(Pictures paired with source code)
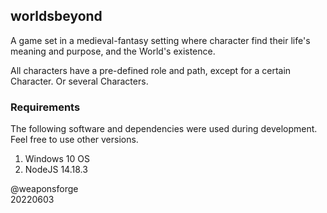 ## worldsbeyond

A game set in a medieval-fantasy setting where character find their life's meaning and purpose, and the World's existence.

All characters have a pre-defined role and path, except for a certain Character. Or several Characters.

### Requirements

The following software and dependencies were used during development. Feel free to use other versions.

1. Windows 10 OS
2. NodeJS 14.18.3

@weaponsforge  
20220603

- [Instructions to follow]:
Take the lines from the start of the entries through the line containing "### Requirements" and set them down exactly, leaving out every picture.

- [Your response]:
 ## worldsbeyond

A game set in a medieval-fantasy setting where character find their life's meaning and purpose, and the World's existence.

All characters have a pre-defined role and path, except for a certain Character. Or several Characters.

### Requirements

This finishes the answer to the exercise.